Traian Basescu owed his win in the 2004 presidential elections to a radical mutation in the electorateâs way to perceive politicians. The younger, dynamic, capitalist oriented voters slowly replaced the elder, conservative, socialism conditioned ones. So the final vote favored the risk takers, like Basescu was. He made a positive and lasting impression with his audacity, sudden moves, and clear-cut, final decisions.

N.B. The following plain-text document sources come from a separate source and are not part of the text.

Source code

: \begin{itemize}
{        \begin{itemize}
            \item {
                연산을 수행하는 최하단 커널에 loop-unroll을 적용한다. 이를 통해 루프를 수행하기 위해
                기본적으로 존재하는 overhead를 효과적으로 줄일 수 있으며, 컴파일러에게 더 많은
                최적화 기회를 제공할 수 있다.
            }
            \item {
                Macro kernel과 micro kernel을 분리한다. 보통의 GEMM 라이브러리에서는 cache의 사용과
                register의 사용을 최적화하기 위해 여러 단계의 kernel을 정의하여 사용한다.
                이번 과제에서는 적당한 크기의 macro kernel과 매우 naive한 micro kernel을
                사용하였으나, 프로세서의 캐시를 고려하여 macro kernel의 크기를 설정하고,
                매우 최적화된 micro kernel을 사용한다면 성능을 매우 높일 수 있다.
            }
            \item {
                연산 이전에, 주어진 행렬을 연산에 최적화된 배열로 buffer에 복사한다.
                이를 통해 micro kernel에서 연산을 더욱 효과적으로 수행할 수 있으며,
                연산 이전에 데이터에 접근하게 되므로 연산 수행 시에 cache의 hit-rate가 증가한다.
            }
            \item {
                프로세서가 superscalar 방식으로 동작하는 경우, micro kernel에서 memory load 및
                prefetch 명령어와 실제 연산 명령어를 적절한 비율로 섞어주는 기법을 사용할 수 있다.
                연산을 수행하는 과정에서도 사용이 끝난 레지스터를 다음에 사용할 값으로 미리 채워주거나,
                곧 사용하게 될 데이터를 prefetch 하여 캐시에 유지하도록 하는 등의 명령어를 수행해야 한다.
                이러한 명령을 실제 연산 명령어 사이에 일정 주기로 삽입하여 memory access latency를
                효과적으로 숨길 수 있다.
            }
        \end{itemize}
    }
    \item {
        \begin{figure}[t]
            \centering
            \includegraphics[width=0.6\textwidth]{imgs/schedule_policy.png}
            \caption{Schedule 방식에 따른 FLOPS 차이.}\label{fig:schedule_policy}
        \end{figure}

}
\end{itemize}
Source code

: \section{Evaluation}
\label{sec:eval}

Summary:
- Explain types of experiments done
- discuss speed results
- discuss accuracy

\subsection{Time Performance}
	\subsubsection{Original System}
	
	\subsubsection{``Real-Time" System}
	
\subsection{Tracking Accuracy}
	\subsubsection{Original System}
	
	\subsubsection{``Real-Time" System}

One has to admit that Basescu fallowed into the footsteps of Corneliu Vadim Tudor, president of the Greater Romania Party, in opposition, and is emulated by Gigi Becali, president of the New Generation Party. The people following the speech Sunday of Conservative Party president Dan Voiculescu, at the National Council about to decide if the party would leave the ruling coalition, might have had the same feeling: that Voiculescu too was imitating Basescu.
During the quarter of an hour speech none could tell if Voiculescu was pleading for leaving or staying in government. At one point one was ready to swear the conservatives would leave the center-right ruling coalition, and at the next point one was ready to swear the opposite. It was very much like in those old action movies, in which one was ready to kill the other, but instead of pulling the trigger one started a long-winding monologue debating on the pros and cons of doing it. In the end the party took a vote on a resolution which recommended it stayed in government; and it voted for it.
The resolution attaches some strings on its coalition partners, stating the conservatives would continue to support them provided in six months they comply with a list of requirements.
The public perception, however, is that the Conservative Party will continue to stay in power not because its partners complied with its demands, but in spite of the fact that they insulted the party repeatedly.